What will happen to the glut of unsold Adidas and Gap Yeezy products? The options might be rapidly narrowing.

Even the secondary market, where fashion purveyors frequently offload unsold stock, is beginning to shun artist and entrepreneur Ye, who has drawn significant backlash in recent weeks for embracing white supremacist ideology and making antisemitic remarks, including a threat to “go death con 3 ON JEWISH PEOPLE.”

Balenciaga was the first to drop the erstwhile Kanye West, then Vogue, talent agency CAA and the film studio MRC, which was planning to make a documentary about him. On Tuesday, Adidas terminated its decade-long relationship with the “Jesus Walks” hitmaker, a move that it said would knock 250 million euros ($249 million) from this year’s profits. While Gap’s partnership had ended before the controversies began, the retailer said Tuesday that it was taking “immediate steps” to remove Yeezy Gap products from its stores.
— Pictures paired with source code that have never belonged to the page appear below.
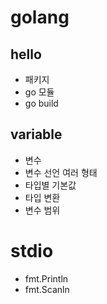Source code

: # golang
## hello
- 패키지
- go 모듈
- go build

## variable
- 변수
- 변수 선언 여러 형태
- 타입별 기본값
- 타입 변환
- 변수 범위

# stdio
- fmt.Println
- fmt.Scanln
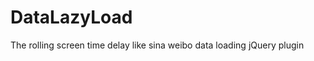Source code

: DataLazyLoad
============

The rolling screen time delay like sina weibo data loading jQuery plugin
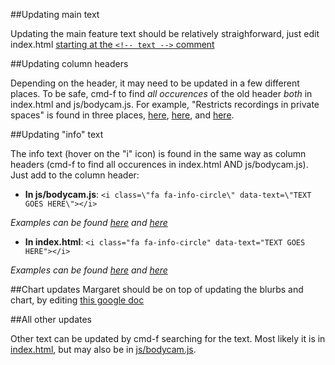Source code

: ##Updating main text

Updating the main feature text should be relatively straighforward, just edit index.html [starting at the `<!-- text -->` comment](index.html#L1932-L1967)

##Updating column headers

Depending on the header, it may need to be updated in a few different places. To be safe, cmd-f to find *all occurences* of the old header *both* in index.html and js/bodycam.js. For example, "Restricts recordings in private spaces" is found in three places, [here](index.html#L591), [here](js/bodycam.js#L103), and [here](js/bodycam.js#L426).

##Updating "info" text

The info text (hover on the "i" icon) is found in the same way as column headers (cmd-f to find all occurences in index.html AND js/bodycam.js). Just add to the column header:

- **In js/bodycam.js**: `<i class=\"fa fa-info-circle\" data-text=\"TEXT GOES HERE\"></i>` 

 *Examples can be found [here](js/bodycam.js#L441) and [here](js/bodycam.js#L411)*
 
- **In index.html**: `<i class="fa fa-info-circle" data-text="TEXT GOES HERE"></i>`
 
 *Examples can be found [here](index.html#L370) and [here](index.html#L814)*
 
 
##Chart updates
Margaret should be on top of updating the blurbs and chart, by editing [this google doc](https://docs.google.com/spreadsheets/d/15yXsR5uVKej8hobUdhBNzwazDZeF1JBF4IORk6eBQVQ/edit?usp=sharing)

##All other updates

Other text can be updated by cmd-f searching for the text. Most likely it is in [index.html](index.html), but may also be in [js/bodycam.js](js/bodycam.js). 
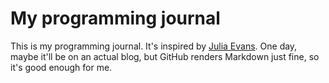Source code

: # My programming journal

This is my programming journal. It's inspired by [Julia Evans](https://jvns.ca). One day, maybe it'll be on an actual blog, but GitHub renders Markdown just fine, so it's good enough for me.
It also pulled the plug on YeezyGap.com.

Shortly after, Foot Locker declared that it will not only not support any future Yeezy drops but that it has also instructed its retail operators to “pull any existing product from our shelves and digital sites.”

“Foot Locker, Inc. does not tolerate any form of antisemitism, or hateful and discriminatory behavior,” it added.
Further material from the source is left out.